> _Records shown_:
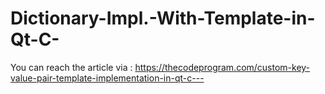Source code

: # Dictionary-Impl.-With-Template-in-Qt-C-
You can reach the article via : https://thecodeprogram.com/custom-key-value-pair-template-implementation-in-qt-c---
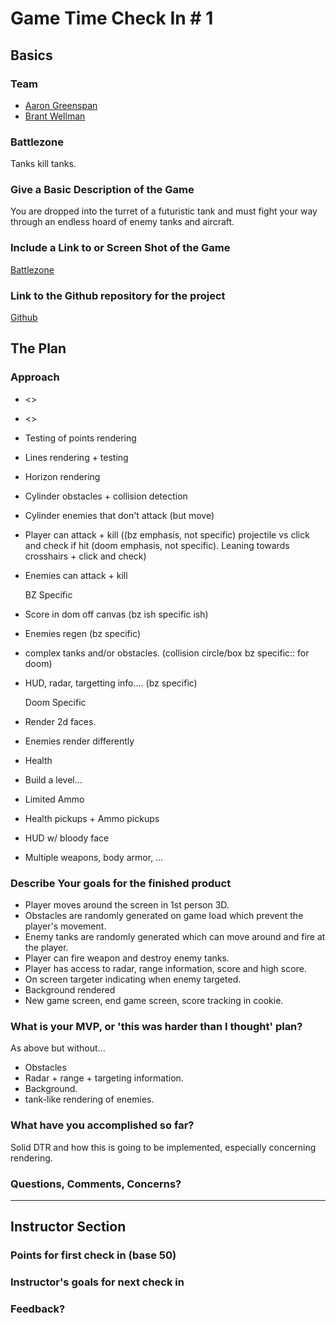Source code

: # Game Time Check In # 1

## Basics

### Team
- [Aaron Greenspan](https://github.com/afg419)
- [Brant Wellman](https://github.com/brantwellman)

### Battlezone

Tanks kill tanks.

### Give a Basic Description of the Game

You are dropped into the turret of a futuristic tank and must fight your way through an endless hoard of enemy tanks and aircraft. 

### Include a Link to or Screen Shot of the Game

[Battlezone](http://i.imgur.com/VrxCWXc.png)

### Link to the Github repository for the project
[Github](https://github.com/afg419/battlezone)

## The Plan

### Approach

- <<P5 or Canvas>>
- <<Rewrite or Port>>
- Testing of points rendering
- Lines rendering + testing
- Horizon rendering
- Cylinder obstacles + collision detection
- Cylinder enemies that don't attack (but move)
- Player can attack + kill ((bz emphasis, not specific) projectile vs click and check if hit (doom emphasis, not specific).  Leaning towards crosshairs + click and check)
- Enemies can attack + kill

    BZ Specific

- Score in dom off canvas (bz ish specific ish)
- Enemies regen (bz specific)
- complex tanks and/or obstacles. (collision circle/box bz specific:: for doom)
- HUD, radar, targetting info.... (bz specific)

    Doom Specific

- Render 2d faces.
- Enemies render differently
- Health
- Build a level...
- Limited Ammo
- Health pickups + Ammo pickups
- HUD w/ bloody face
- Multiple weapons, body armor, ...

### Describe Your goals for the finished product

- Player moves around the screen in 1st person 3D.
- Obstacles are randomly generated on game load which prevent the player's movement.
- Enemy tanks are randomly generated which can move around and fire at the player.
- Player can fire weapon and destroy enemy tanks.
- Player has access to radar, range information, score and high score.
- On screen targeter indicating when enemy targeted.
- Background rendered
- New game screen, end game screen, score tracking in cookie.  

### What is your MVP, or 'this was harder than I thought' plan?

As above but without...

- Obstacles
- Radar + range + targeting information.
- Background.
- tank-like rendering of enemies.

### What have you accomplished so far?

Solid DTR and how this is going to be implemented, especially concerning rendering.

### Questions, Comments, Concerns?

-----

## Instructor Section

### Points for first check in (base 50)

### Instructor's goals for next check in

### Feedback?
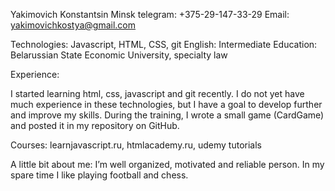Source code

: Yakimovich Konstantsin
Minsk
telegram: +375-29-147-33-29
Email: yakimovichkostya@gmail.com

Technologies: Javascript, HTML, CSS, git
English: Intermediate
Education: Belarussian State Economic University, specialty law

Experience:

I started learning html, css, javascript and git recently. I do not yet have much experience in these technologies, but I have a goal to develop further and improve my skills. During the training, I wrote a small game (CardGame) and posted it in my repository on GitHub.

Courses: learnjavascript.ru, htmlacademy.ru, udemy tutorials

A little bit about me:
I’m well organized, motivated and reliable person. In my spare time I like playing football and chess.
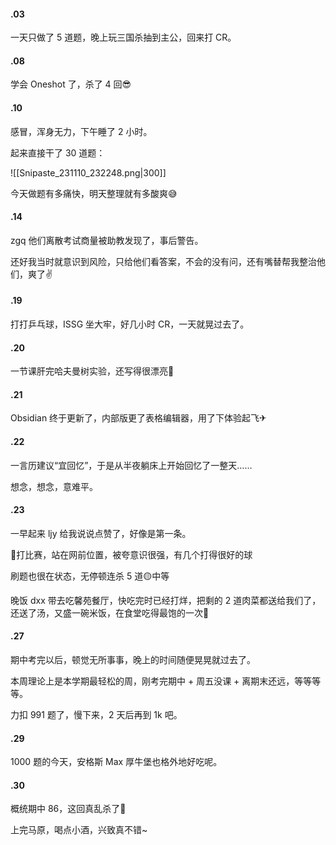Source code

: #### .03

一天只做了 5 道题，晚上玩三国杀抽到主公，回来打 CR。

#### .08

学会 Oneshot 了，杀了 4 回😎

#### .10

感冒，浑身无力，下午睡了 2 小时。

起来直接干了 30 道题：

![[Snipaste_231110_232248.png|300]]

今天做题有多痛快，明天整理就有多酸爽😅

#### .14

zgq 他们离散考试商量被助教发现了，事后警告。

还好我当时就意识到风险，只给他们看答案，不会的没有问，还有嘴替帮我整治他们，爽了✌️

#### .19

打打乒乓球，ISSG 坐大牢，好几小时 CR，一天就晃过去了。

#### .20

一节课肝完哈夫曼树实验，还写得很漂亮🤗

#### .21

Obsidian 终于更新了，内部版更了表格编辑器，用了下体验起飞✈

#### .22

一言历建议“宜回忆”，于是从半夜躺床上开始回忆了一整天……

想念，想念，意难平。

#### .23

一早起来 ljy 给我说说点赞了，好像是第一条。

🏐打比赛，站在网前位置，被夸意识很强，有几个打得很好的球

刷题也很在状态，无停顿连杀 5 道🟡中等

晚饭 dxx 带去吃馨苑餐厅，快吃完时已经打烊，把剩的 2 道肉菜都送给我们了，还送了汤，又盛一碗米饭，在食堂吃得最饱的一次🤪

#### .27

期中考完以后，顿觉无所事事，晚上的时间随便晃晃就过去了。

本周理论上是本学期最轻松的周，刚考完期中 + 周五没课 + 离期末还远，等等等等。

力扣 991 题了，慢下来，2 天后再到 1k 吧。

#### .29

1000 题的今天，安格斯 Max 厚牛堡也格外地好吃呢。

#### .30

概统期中 86，这回真乱杀了🔪

上完马原，喝点小酒，兴致真不错~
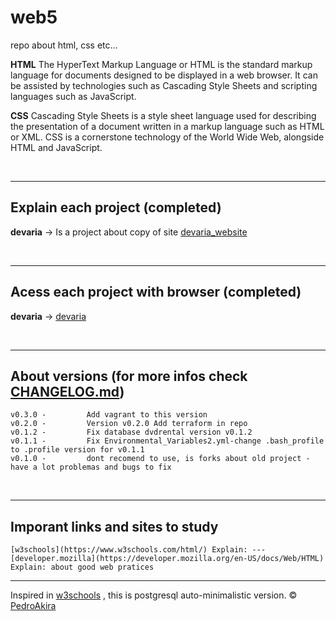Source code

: # web5
repo about html, css etc...



**HTML**
The HyperText Markup Language or HTML is the standard markup language for documents designed to be displayed in a web browser. It can be assisted by technologies such as Cascading Style Sheets and scripting languages such as JavaScript.


**CSS**
Cascading Style Sheets is a style sheet language used for describing the presentation of a document written in a markup language such as HTML or XML. CSS is a cornerstone technology of the World Wide Web, alongside HTML and JavaScript.

<br/>

---


## Explain each project (completed)

**devaria** -> Is a project about copy of site [devaria_website](devaria.com.br) 


<br/>

---

## Acess each project with browser (completed)

**devaria** -> [devaria](https://pedroakiradanno.github.io/web5/devaria/index.html)

<br/>

---


## About versions (for more infos check [CHANGELOG.md](https://github.com/pedroAkiraDanno/auto5/blob/main/CHANGELOG.md))
    v0.3.0 -         Add vagrant to this version
    v0.2.0 -         Version v0.2.0 Add terraform in repo
    v0.1.2 -         Fix database dvdrental version v0.1.2
    v0.1.1 -         Fix Environmental_Variables2.yml-change .bash_profile to .profile version for v0.1.1
    v0.1.0 -         dont recomend to use, is forks about old project - have a lot problemas and bugs to fix 


<br/>


---
## Imporant links and sites to study 

    [w3schools](https://www.w3schools.com/html/) Explain: ---
    [developer.mozilla](https://developer.mozilla.org/en-US/docs/Web/HTML) Explain: about good web pratices 


---
Inspired in [w3schools](https://www.w3schools.com/html/) , this is postgresql auto-minimalistic version.
©  [PedroAkira](https://www.instagram.com/pedro.akira.3)
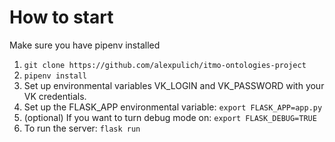 # How to start
Make sure you have pipenv installed

1. `git clone https://github.com/alexpulich/itmo-ontologies-project`
2. `pipenv install`
3. Set up environmental variables VK_LOGIN and VK_PASSWORD with your VK credentials.
4. Set up the FLASK_APP environmental variable: `export FLASK_APP=app.py`
5. (optional) If you want to turn debug mode on: `export FLASK_DEBUG=TRUE`
6. To run the server: `flask run`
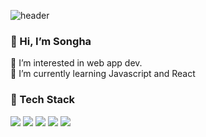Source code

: ![header](https://capsule-render.vercel.app/api?type=waving&color=gradient&height=170&section=header&text=Hello!%20🍪&fontSize=70&animation=fadeIn&fontAlign=75&fontColor=E6E6E6)

### 👋 Hi, I’m Songha
 👀 I’m interested in web app dev.</br>
 🌱 I’m currently learning Javascript and React

### 🔮 Tech Stack
<img src="https://img.shields.io/badge/Javascript-F7DF1E?style=flat-square&logo=JavaScript&logoColor=white"/> <img src="https://img.shields.io/badge/React-61DAFB?style=flat-square&logo=React&logoColor=white"/> <img src="https://img.shields.io/badge/CSS3-1572B6?style=flat-square&logo=CSS3&logoColor=white"/>   <img src="https://img.shields.io/badge/MySQL-4479A1?style=flat-square&logo=MySQL&logoColor=white"/> <img src="https://img.shields.io/badge/Storybook-FF4785?style=flat-square&logo=Storybook&logoColor=white"/> 



<!---
dddtttt000/dddtttt000 is a ✨ special ✨ repository because its `README.md` (this file) appears on your GitHub profile.
You can click the Preview link to take a look at your changes.
--->
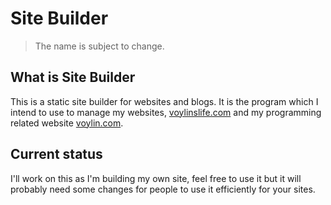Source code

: # Site Builder
> The name is subject to change.

## What is Site Builder

This is a static site builder for websites and blogs. It is the program which I intend to use to manage my websites, [voylinslife.com](https://voylinslife.com) and my programming related website [voylin.com](https://voylin.com).

## Current status

I'll work on this as I'm building my own site, feel free to use it but it will probably need some changes for people to use it efficiently for your sites.
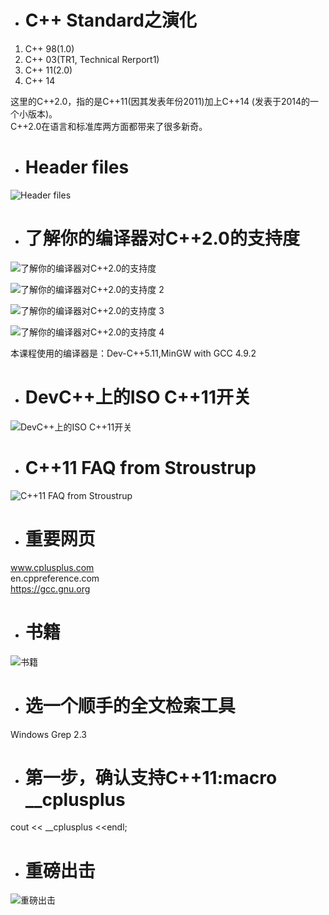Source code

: - # C++ Standard之演化
1. C++ 98(1.0)  
2. C++ 03(TR1, Technical Rerport1)  
3. C++ 11(2.0)  
4. C++ 14   

这里的C++2.0，指的是C++11(因其发表年份2011)加上C++14 (发表于2014的一个小版本)。  
C++2.0在语言和标准库两方面都带来了很多新奇。    

- # Header files

![Header files](https://github.com/havenow/my-C-plus-plus/blob/master/C%2B%2B%E6%96%B0%E6%A0%87%E5%87%86C%2B%2B11%2C14/images/Header%20files.png)  

- # 了解你的编译器对C++2.0的支持度

![了解你的编译器对C++2.0的支持度](https://github.com/havenow/my-C-plus-plus/blob/master/C%2B%2B%E6%96%B0%E6%A0%87%E5%87%86C%2B%2B11%2C14/images/%E4%BA%86%E8%A7%A3%E4%BD%A0%E7%9A%84%E7%BC%96%E8%AF%91%E5%99%A8%E5%AF%B9C%2B%2B2.0%E7%9A%84%E6%94%AF%E6%8C%81%E5%BA%A6.png)  

![了解你的编译器对C++2.0的支持度 2](https://github.com/havenow/my-C-plus-plus/blob/master/C%2B%2B%E6%96%B0%E6%A0%87%E5%87%86C%2B%2B11%2C14/images/%E4%BA%86%E8%A7%A3%E4%BD%A0%E7%9A%84%E7%BC%96%E8%AF%91%E5%99%A8%E5%AF%B9C%2B%2B2.0%E7%9A%84%E6%94%AF%E6%8C%81%E5%BA%A6%202.png)  

![了解你的编译器对C++2.0的支持度 3](https://github.com/havenow/my-C-plus-plus/blob/master/C%2B%2B%E6%96%B0%E6%A0%87%E5%87%86C%2B%2B11%2C14/images/%E4%BA%86%E8%A7%A3%E4%BD%A0%E7%9A%84%E7%BC%96%E8%AF%91%E5%99%A8%E5%AF%B9C%2B%2B2.0%E7%9A%84%E6%94%AF%E6%8C%81%E5%BA%A6%203.png)  

![了解你的编译器对C++2.0的支持度 4](https://github.com/havenow/my-C-plus-plus/blob/master/C%2B%2B%E6%96%B0%E6%A0%87%E5%87%86C%2B%2B11%2C14/images/%E4%BA%86%E8%A7%A3%E4%BD%A0%E7%9A%84%E7%BC%96%E8%AF%91%E5%99%A8%E5%AF%B9C%2B%2B2.0%E7%9A%84%E6%94%AF%E6%8C%81%E5%BA%A6%204.png)  

本课程使用的编译器是：Dev-C++5.11,MinGW with GCC 4.9.2  

- # DevC++上的ISO C++11开关

![DevC++上的ISO C++11开关](https://github.com/havenow/my-C-plus-plus/blob/master/C%2B%2B%E6%96%B0%E6%A0%87%E5%87%86C%2B%2B11%2C14/images/DevC%2B%2B%E4%B8%8A%E7%9A%84ISO%20C%2B%2B11%E5%BC%80%E5%85%B3.png)  

- # C++11 FAQ from Stroustrup

![C++11 FAQ from Stroustrup](https://github.com/havenow/my-C-plus-plus/blob/master/C%2B%2B%E6%96%B0%E6%A0%87%E5%87%86C%2B%2B11%2C14/images/C%2B%2B11%20FAQ%20from%20Stroustrup.png)  

- # 重要网页

www.cplusplus.com   
en.cppreference.com  
https://gcc.gnu.org  

- # 书籍  

![书籍](https://github.com/havenow/my-C-plus-plus/blob/master/C%2B%2B%E6%96%B0%E6%A0%87%E5%87%86C%2B%2B11%2C14/images/%E4%B9%A6%E7%B1%8D.png)  

- # 选一个顺手的全文检索工具  

Windows Grep 2.3  

- # 第一步，确认支持C++11:macro __cplusplus

cout << __cplusplus <<endl;  

- # 重磅出击

![重磅出击](https://github.com/havenow/my-C-plus-plus/blob/master/C%2B%2B%E6%96%B0%E6%A0%87%E5%87%86C%2B%2B11%2C14/images/%E9%87%8D%E7%A3%85%E5%87%BA%E5%87%BB.png)  


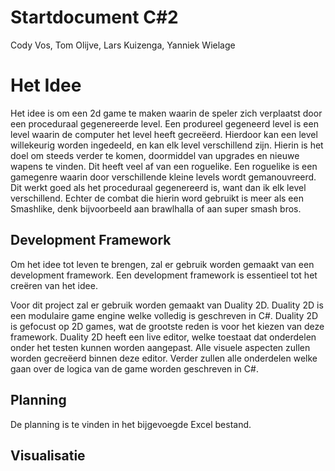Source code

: # **Startdocument C#2**

Cody Vos, Tom Olijve, Lars Kuizenga, Yanniek Wielage

# Het Idee

Het idee is om een 2d game te maken waarin de speler zich verplaatst door een proceduraal gegenereerde level. Een produreel gegeneerd level is een level waarin de computer het level heeft gecreëerd. Hierdoor kan een level willekeurig worden ingedeeld, en kan elk level verschillend zijn. Hierin is het doel om steeds verder te komen, doormiddel van upgrades en nieuwe wapens te vinden.  Dit heeft veel af van een roguelike. Een roguelike is een gamegenre waarin door verschillende kleine levels wordt gemanouvreerd. Dit werkt goed als het proceduraal gegenereerd is, want dan ik elk level verschillend. Echter de combat die hierin word gebruikt is meer als een Smashlike, denk bijvoorbeeld aan brawlhalla of aan super smash bros.

## **Development Framework** 

Om het idee tot leven te brengen, zal er gebruik worden gemaakt van een development framework. Een development framework is essentieel tot het creëren van het idee.

Voor dit project zal er gebruik worden gemaakt van Duality 2D. Duality 2D is een modulaire game engine welke volledig is geschreven in C#. Duality 2D is gefocust op 2D games, wat de grootste reden is voor het kiezen van deze framework. Duality 2D heeft een live editor, welke toestaat dat onderdelen onder het testen kunnen worden aangepast. Alle visuele aspecten zullen worden gecreëerd binnen deze editor. Verder zullen alle onderdelen welke gaan over de logica van de game worden geschreven in C#. 

## **Planning**

De planning is te vinden in het bijgevoegde Excel bestand.

## **Visualisatie**




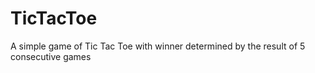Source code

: # TicTacToe
A simple game of Tic Tac Toe with winner determined by the result of 5 consecutive games
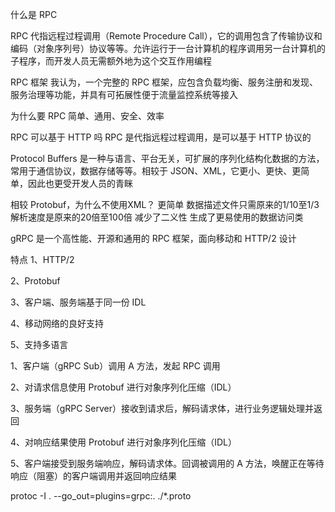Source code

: 什么是 RPC

RPC 代指远程过程调用（Remote Procedure Call），它的调用包含了传输协议和编码（对象序列号）协议等等。允许运行于一台计算机的程序调用另一台计算机的子程序，而开发人员无需额外地为这个交互作用编程

RPC 框架
我认为，一个完整的 RPC 框架，应包含负载均衡、服务注册和发现、服务治理等功能，并具有可拓展性便于流量监控系统等接入 

 为什么要 RPC
 简单、通用、安全、效率
 
 RPC 可以基于 HTTP 吗
 RPC 是代指远程过程调用，是可以基于 HTTP 协议的
 
 Protocol Buffers 是一种与语言、平台无关，可扩展的序列化结构化数据的方法，常用于通信协议，数据存储等等。相较于 JSON、XML，它更小、更快、更简单，因此也更受开发人员的青眯
 
 相较 Protobuf，为什么不使用XML？
 更简单
 数据描述文件只需原来的1/10至1/3
 解析速度是原来的20倍至100倍
 减少了二义性
 生成了更易使用的数据访问类
 
 gRPC 是一个高性能、开源和通用的 RPC 框架，面向移动和 HTTP/2 设计
 
 特点
 1、HTTP/2
 
 2、Protobuf
 
 3、客户端、服务端基于同一份 IDL
 
 4、移动网络的良好支持
 
 5、支持多语言
 
 1、客户端（gRPC Sub）调用 A 方法，发起 RPC 调用
 
 2、对请求信息使用 Protobuf 进行对象序列化压缩（IDL）
 
 3、服务端（gRPC Server）接收到请求后，解码请求体，进行业务逻辑处理并返回
 
 4、对响应结果使用 Protobuf 进行对象序列化压缩（IDL）
 
 5、客户端接受到服务端响应，解码请求体。回调被调用的 A 方法，唤醒正在等待响应（阻塞）的客户端调用并返回响应结果
 
   protoc -I . --go_out=plugins=grpc:. ./*.proto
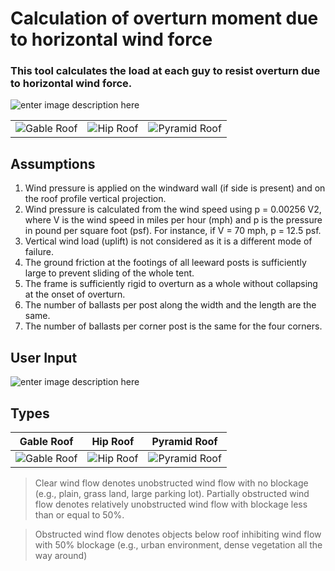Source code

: # Calculation of overturn moment due to horizontal wind force

### This tool calculates the load at each guy to resist overturn due to horizontal wind force. 
![enter image description here](https://ballast.web.app/tent.png)

[1]: https://ballast.web.app/p1.png "p1"
[2]: https://ballast.web.app/p2.png "p2"
[3]: https://ballast.web.app/p3.png "p3"

|  |  |  |
| :------: | :------: | :------: |
| ![Gable Roof][1] | ![Hip Roof][2] | ![Pyramid Roof][3] |

## Assumptions



 1. Wind pressure is applied on the windward wall (if side is present) and on the roof profile vertical projection.
 2. Wind pressure is calculated from the wind speed using p = 0.00256 V2, where V is the wind speed in miles per hour (mph) and p is the pressure in pound per square foot (psf). For instance, if V = 70 mph, p = 12.5 psf.
 3. Vertical wind load (uplift) is not considered as it is a different mode of failure.
 4. The ground friction at the footings of all leeward posts is sufficiently large to prevent sliding of the whole tent.
 5. The frame is sufficiently rigid to overturn as a whole without collapsing at the onset  of overturn.
 6. The number of ballasts per post along the width and the length are the same.
 7. The number of ballasts per corner post is the same for the four corners.

## User Input

![enter image description here](https://ballast.web.app/labeled.png)

## Types

[gable]: https://ballast.web.app/gable.png "Gable Roof"
[hip]: https://ballast.web.app/hip.png "Hip Roof"
[pyramid]: https://ballast.web.app/pyramid.png "Pyramid Roof"

| Gable Roof | Hip Roof | Pyramid Roof |
| :--------: | :------: | :----------: |
| ![Gable Roof][gable] | ![Hip Roof][hip] | ![Pyramid Roof][pyramid] |


>Clear wind flow denotes unobstructed wind flow with no blockage (e.g., plain, grass land, large parking lot). Partially obstructed wind flow denotes relatively unobstructed wind flow with blockage less than or equal to 50%.

>Obstructed wind flow denotes objects below roof inhibiting wind flow with 50% blockage (e.g., urban environment, dense vegetation all the way around)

> _Task item_:
Referring to the material above, set down exactly the lines between the line with "- Background rendered" and the line with "Solid DTR and", inclusive, and no other lines.

> _Answer below_:
- Background rendered
- New game screen, end game screen, score tracking in cookie.  

### What is your MVP, or 'this was harder than I thought' plan?

As above but without...

- Obstacles
- Radar + range + targeting information.
- Background.
- tank-like rendering of enemies.

### What have you accomplished so far?

Solid DTR and how this is going to be implemented, especially concerning rendering.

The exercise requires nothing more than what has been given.